=== Collection entries ===
╭──
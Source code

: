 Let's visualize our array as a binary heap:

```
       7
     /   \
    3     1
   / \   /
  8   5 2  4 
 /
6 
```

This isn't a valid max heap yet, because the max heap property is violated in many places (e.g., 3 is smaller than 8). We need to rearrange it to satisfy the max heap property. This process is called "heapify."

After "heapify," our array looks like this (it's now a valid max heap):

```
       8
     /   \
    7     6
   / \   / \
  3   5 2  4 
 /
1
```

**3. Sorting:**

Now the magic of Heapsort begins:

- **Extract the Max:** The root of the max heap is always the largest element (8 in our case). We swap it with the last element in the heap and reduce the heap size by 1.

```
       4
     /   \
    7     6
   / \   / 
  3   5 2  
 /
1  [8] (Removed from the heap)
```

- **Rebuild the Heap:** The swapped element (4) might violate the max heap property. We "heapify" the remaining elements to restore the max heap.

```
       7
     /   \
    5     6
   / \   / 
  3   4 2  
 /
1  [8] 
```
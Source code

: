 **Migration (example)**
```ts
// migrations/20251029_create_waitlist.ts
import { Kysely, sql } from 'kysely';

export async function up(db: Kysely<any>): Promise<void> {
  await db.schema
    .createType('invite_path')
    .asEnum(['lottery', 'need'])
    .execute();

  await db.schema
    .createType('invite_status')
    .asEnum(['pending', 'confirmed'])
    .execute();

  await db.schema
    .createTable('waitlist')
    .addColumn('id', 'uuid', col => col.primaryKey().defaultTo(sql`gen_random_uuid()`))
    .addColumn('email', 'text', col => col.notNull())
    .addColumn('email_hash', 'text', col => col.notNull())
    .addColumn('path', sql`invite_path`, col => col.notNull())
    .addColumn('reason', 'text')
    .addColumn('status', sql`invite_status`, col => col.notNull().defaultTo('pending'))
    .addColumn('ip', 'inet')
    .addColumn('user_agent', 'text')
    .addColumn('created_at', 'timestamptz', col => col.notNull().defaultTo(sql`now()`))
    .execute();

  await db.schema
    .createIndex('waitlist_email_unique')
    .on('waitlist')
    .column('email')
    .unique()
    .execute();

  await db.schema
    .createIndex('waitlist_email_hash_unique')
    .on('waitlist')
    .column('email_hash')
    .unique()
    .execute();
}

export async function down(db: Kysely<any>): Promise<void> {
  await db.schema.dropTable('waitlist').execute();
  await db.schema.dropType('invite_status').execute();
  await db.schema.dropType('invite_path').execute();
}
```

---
╰──
╭──
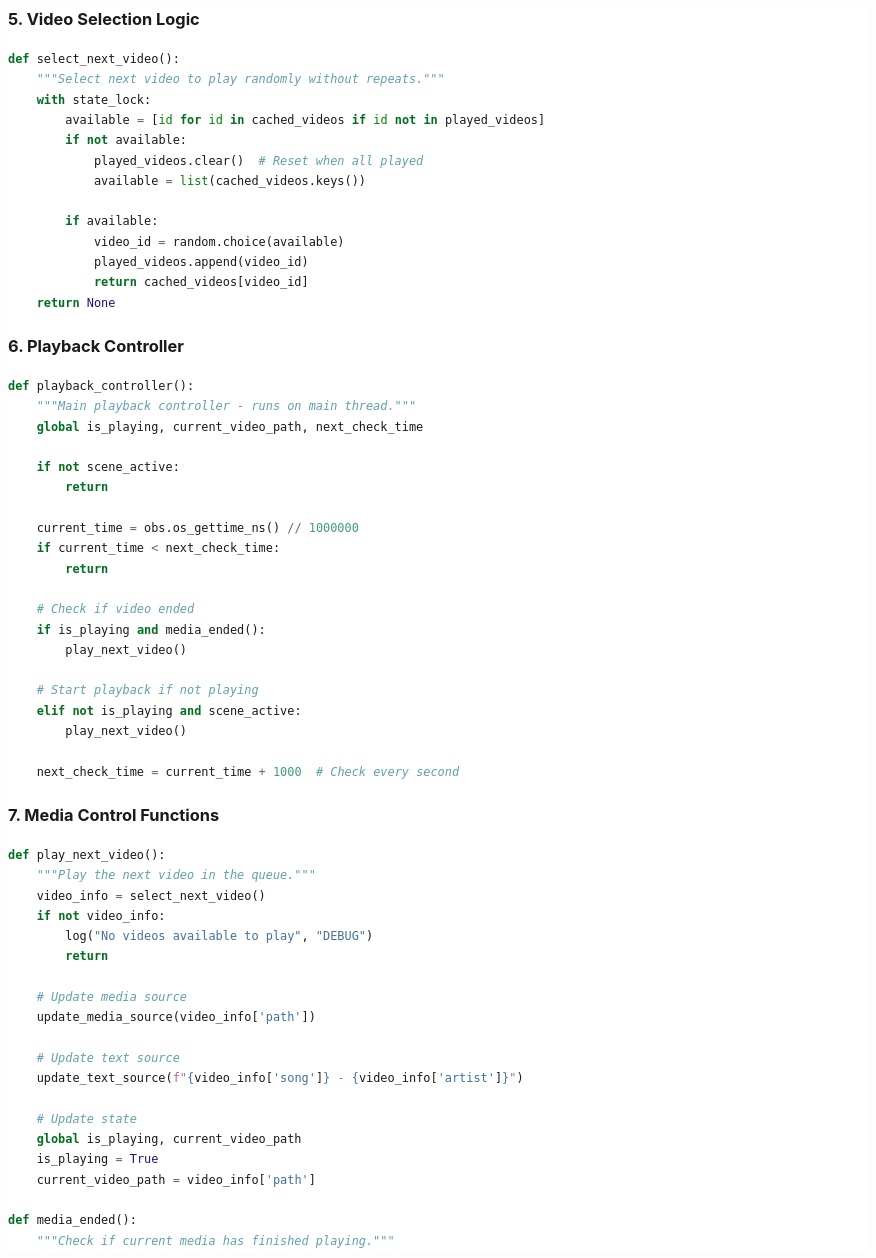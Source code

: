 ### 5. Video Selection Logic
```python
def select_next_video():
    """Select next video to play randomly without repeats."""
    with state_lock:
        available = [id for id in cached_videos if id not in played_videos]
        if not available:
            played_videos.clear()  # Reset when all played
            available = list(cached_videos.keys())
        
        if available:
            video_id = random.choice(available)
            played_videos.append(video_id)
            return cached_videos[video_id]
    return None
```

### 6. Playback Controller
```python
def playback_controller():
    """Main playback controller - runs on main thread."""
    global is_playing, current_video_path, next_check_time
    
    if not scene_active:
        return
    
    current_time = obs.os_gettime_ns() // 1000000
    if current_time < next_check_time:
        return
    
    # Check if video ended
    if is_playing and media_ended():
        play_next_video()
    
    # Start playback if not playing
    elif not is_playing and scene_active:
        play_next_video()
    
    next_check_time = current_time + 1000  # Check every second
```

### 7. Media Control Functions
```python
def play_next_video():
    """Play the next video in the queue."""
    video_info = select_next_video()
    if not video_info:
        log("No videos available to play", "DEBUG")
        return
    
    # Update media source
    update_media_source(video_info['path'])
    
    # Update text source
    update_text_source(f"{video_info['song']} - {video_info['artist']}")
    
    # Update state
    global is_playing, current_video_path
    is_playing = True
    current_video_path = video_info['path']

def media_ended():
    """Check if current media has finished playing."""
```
╰──
=== Instructions for the task ===
Using the records above, report the number of lines that include the string "void", with nothing added.

=== Written answer ===
2